* HOW TO COMPLETE THIS TASK
Every line from the first record below down to the line that includes "[Describe MPRA] MPRA" must be reproduced exactly; the pictures are not.

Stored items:
○ ○ ○ ○ ○ ○ ○
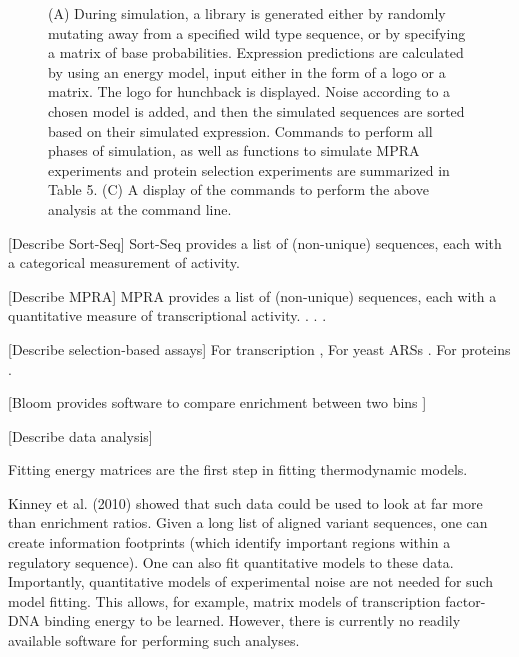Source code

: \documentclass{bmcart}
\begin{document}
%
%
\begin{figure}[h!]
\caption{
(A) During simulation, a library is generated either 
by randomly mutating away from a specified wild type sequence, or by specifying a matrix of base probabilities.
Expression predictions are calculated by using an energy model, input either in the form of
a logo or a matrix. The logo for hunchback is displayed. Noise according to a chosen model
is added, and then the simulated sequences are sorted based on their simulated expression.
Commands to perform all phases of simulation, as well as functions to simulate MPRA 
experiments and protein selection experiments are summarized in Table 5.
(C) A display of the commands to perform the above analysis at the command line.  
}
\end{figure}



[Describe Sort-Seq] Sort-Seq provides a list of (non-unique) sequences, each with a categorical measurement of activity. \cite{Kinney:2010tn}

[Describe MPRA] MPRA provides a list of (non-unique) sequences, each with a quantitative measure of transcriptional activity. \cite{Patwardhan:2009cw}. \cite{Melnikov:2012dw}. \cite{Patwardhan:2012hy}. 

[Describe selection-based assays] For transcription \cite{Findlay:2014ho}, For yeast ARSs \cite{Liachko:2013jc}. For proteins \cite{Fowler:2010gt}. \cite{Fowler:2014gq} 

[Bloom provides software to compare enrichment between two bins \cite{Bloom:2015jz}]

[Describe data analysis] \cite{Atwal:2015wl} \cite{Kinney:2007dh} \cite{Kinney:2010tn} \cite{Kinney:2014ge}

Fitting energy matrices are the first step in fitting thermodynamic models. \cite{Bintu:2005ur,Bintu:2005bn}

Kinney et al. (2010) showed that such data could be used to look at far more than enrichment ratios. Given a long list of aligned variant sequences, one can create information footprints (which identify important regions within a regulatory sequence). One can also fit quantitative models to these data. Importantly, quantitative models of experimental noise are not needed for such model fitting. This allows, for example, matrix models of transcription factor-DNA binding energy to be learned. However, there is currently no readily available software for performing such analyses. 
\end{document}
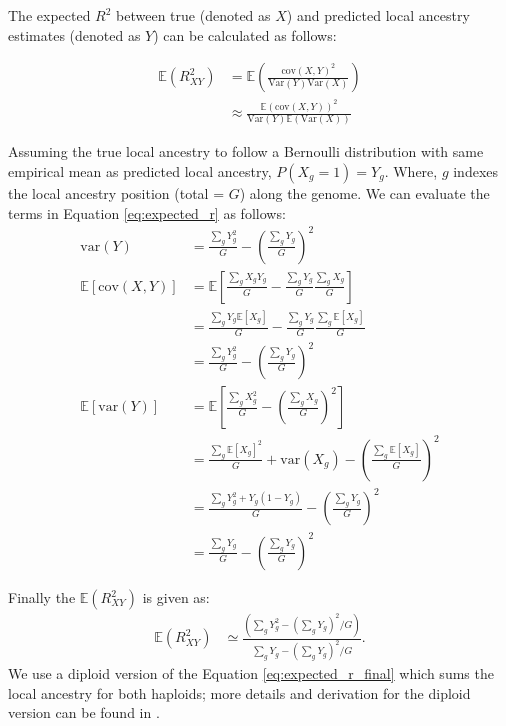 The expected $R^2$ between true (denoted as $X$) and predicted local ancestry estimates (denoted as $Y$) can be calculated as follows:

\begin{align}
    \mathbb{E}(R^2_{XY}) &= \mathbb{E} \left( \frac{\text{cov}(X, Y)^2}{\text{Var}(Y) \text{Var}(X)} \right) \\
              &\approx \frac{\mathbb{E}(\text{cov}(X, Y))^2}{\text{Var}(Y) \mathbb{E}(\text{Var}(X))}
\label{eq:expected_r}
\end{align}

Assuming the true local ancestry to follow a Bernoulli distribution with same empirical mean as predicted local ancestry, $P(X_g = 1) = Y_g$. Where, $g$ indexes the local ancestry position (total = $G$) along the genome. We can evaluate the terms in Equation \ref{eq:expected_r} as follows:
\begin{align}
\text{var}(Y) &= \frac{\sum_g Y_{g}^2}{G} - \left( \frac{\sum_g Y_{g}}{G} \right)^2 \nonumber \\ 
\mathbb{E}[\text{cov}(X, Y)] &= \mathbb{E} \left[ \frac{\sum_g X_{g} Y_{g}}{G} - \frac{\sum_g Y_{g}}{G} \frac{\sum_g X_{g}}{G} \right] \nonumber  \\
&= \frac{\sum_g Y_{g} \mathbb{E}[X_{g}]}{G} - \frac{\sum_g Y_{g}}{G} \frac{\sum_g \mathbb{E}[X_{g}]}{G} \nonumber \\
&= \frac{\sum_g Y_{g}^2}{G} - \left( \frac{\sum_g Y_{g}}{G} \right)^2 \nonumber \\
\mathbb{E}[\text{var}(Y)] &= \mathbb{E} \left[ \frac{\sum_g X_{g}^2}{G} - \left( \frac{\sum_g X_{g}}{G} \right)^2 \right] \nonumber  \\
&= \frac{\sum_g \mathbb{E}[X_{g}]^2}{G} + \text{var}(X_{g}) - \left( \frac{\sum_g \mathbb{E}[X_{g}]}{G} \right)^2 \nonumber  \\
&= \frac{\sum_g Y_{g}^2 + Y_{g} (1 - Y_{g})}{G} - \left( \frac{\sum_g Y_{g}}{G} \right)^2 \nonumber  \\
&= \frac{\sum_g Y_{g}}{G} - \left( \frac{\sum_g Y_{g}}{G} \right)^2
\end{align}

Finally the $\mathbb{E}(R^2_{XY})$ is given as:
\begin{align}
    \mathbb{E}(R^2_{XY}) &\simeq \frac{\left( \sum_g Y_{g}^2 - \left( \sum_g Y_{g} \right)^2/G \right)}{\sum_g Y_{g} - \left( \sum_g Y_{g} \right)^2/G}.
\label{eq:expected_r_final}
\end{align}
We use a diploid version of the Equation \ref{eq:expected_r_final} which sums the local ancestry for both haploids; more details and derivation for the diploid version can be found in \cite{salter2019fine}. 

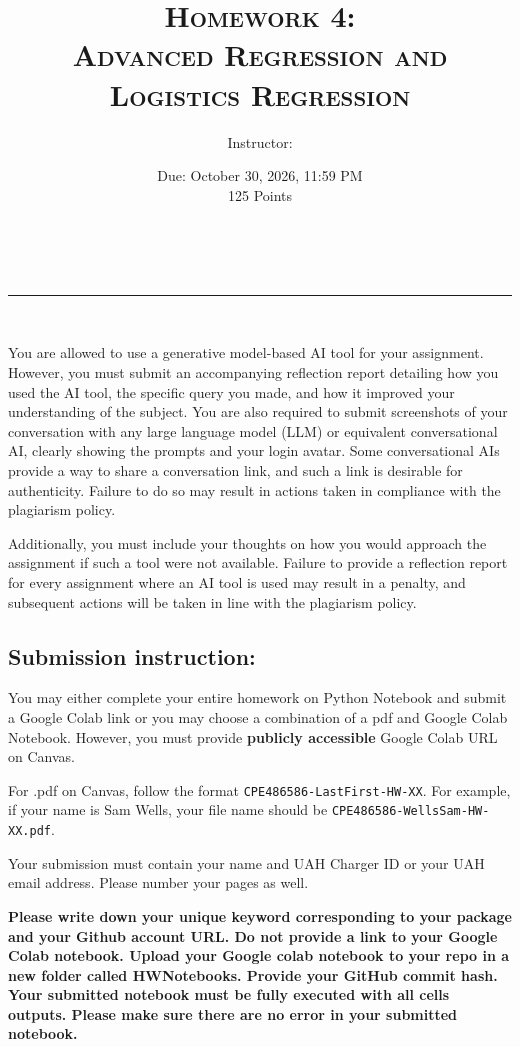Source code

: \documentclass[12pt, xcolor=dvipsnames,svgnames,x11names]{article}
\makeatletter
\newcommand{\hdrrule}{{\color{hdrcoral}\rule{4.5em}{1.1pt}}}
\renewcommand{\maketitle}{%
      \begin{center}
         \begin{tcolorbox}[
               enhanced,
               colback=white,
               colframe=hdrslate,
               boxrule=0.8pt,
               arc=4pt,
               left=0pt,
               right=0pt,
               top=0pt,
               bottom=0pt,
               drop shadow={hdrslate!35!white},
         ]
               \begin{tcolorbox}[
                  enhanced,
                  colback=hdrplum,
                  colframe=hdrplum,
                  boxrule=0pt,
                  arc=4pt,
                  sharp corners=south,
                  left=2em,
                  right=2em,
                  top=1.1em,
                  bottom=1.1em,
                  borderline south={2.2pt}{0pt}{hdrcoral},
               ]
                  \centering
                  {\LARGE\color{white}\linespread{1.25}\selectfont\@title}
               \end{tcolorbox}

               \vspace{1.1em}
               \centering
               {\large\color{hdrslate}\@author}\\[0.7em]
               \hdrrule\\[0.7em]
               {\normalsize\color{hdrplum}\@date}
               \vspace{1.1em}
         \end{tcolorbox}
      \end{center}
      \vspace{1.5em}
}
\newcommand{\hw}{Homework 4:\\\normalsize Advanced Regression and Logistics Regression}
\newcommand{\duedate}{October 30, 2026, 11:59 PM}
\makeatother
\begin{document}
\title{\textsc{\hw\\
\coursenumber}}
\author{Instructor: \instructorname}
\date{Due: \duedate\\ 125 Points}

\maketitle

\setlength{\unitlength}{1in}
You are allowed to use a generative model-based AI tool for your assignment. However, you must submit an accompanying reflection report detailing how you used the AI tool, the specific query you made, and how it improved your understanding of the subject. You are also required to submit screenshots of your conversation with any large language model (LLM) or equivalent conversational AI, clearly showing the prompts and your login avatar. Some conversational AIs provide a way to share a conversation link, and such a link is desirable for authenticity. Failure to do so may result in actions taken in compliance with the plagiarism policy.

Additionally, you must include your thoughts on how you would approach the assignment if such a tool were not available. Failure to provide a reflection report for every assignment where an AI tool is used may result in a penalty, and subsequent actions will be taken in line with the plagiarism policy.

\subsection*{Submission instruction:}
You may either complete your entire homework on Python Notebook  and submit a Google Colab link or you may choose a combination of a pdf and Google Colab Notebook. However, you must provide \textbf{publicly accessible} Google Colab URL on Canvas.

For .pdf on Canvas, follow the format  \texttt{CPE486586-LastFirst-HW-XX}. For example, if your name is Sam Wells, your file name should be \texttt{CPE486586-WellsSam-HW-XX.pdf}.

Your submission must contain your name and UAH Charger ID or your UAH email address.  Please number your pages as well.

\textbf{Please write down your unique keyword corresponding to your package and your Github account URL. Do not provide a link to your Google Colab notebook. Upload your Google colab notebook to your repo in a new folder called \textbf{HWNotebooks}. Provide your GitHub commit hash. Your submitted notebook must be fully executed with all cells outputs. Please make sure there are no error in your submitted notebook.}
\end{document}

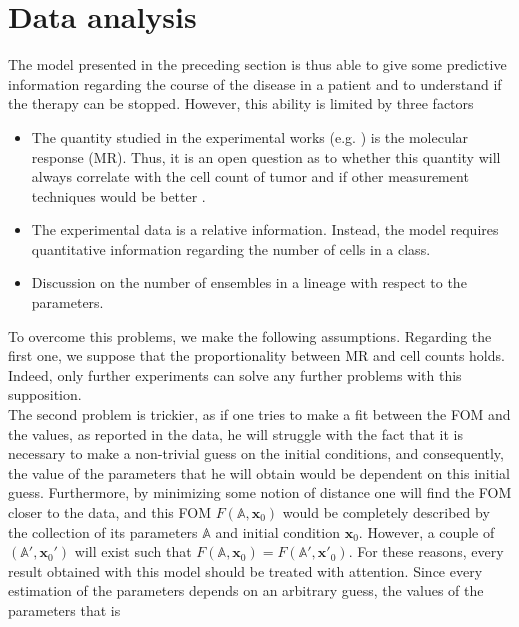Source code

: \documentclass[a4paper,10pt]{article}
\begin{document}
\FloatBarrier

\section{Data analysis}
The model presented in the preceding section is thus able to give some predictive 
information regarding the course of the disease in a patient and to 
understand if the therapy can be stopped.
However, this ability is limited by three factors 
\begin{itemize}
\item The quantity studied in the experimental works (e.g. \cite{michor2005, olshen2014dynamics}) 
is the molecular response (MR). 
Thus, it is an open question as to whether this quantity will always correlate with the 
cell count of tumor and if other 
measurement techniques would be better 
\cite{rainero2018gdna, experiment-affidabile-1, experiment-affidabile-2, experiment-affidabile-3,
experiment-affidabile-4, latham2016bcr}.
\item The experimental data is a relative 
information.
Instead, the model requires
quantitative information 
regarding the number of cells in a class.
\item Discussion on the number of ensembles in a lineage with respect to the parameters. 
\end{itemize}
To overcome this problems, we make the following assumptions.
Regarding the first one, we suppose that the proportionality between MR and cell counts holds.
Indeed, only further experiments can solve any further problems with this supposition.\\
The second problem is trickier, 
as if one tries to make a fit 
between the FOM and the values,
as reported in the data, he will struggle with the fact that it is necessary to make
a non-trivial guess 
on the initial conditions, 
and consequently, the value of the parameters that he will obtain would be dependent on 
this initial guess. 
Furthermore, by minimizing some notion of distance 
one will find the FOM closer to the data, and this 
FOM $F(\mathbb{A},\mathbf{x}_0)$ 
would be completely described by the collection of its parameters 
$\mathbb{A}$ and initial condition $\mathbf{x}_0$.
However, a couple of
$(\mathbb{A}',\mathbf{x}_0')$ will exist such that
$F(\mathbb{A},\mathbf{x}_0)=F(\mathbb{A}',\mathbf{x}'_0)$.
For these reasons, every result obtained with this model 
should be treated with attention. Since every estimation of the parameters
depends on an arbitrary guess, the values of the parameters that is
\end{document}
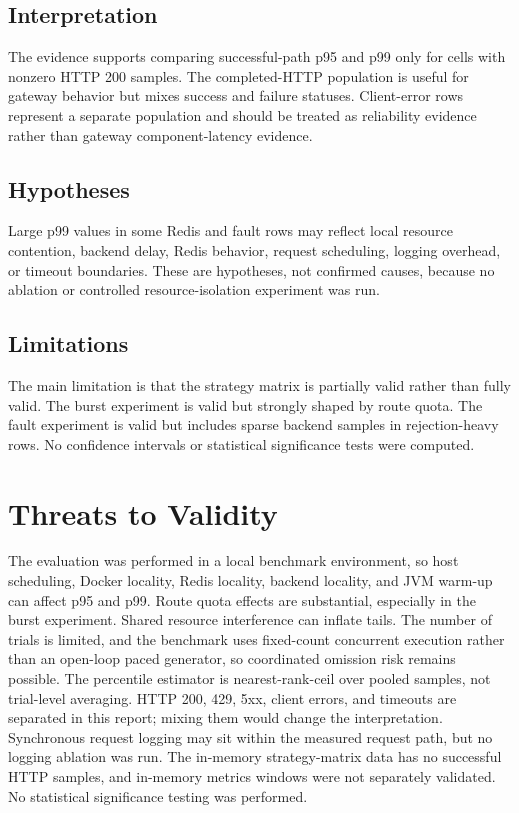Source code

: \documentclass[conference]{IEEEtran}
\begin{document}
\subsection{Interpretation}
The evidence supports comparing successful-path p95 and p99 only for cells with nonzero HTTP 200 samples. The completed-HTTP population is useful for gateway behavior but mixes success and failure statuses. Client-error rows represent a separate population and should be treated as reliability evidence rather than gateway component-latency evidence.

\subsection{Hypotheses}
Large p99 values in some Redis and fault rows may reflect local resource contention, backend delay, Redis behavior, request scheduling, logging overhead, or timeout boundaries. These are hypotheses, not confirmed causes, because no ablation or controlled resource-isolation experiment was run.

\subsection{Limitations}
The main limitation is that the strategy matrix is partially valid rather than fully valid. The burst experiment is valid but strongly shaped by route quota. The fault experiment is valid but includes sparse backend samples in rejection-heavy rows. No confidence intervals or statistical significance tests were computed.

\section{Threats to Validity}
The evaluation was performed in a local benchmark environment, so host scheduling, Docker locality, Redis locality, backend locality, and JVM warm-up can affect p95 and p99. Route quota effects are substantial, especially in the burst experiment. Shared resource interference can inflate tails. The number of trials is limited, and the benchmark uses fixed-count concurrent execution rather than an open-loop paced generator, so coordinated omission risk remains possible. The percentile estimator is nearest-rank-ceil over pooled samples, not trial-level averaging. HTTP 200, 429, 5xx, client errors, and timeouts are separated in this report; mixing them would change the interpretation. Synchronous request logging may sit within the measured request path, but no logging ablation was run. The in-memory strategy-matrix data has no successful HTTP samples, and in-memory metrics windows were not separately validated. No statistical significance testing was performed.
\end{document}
○ ○ ○ ○ ○ ○ ○
* SOLUTION TO THIS PROBLEM
Source code

: \documentclass{bmcart}
\begin{document}
%
%
\begin{figure}[h!]
\caption{
(A) During simulation, a library is generated either 
by randomly mutating away from a specified wild type sequence, or by specifying a matrix of base probabilities.
Expression predictions are calculated by using an energy model, input either in the form of
a logo or a matrix. The logo for hunchback is displayed. Noise according to a chosen model
is added, and then the simulated sequences are sorted based on their simulated expression.
Commands to perform all phases of simulation, as well as functions to simulate MPRA 
experiments and protein selection experiments are summarized in Table 5.
(C) A display of the commands to perform the above analysis at the command line.  
}
\end{figure}



[Describe Sort-Seq] Sort-Seq provides a list of (non-unique) sequences, each with a categorical measurement of activity. \cite{Kinney:2010tn}

[Describe MPRA] MPRA provides a list of (non-unique) sequences, each with a quantitative measure of transcriptional activity. \cite{Patwardhan:2009cw}. \cite{Melnikov:2012dw}. \cite{Patwardhan:2012hy}. 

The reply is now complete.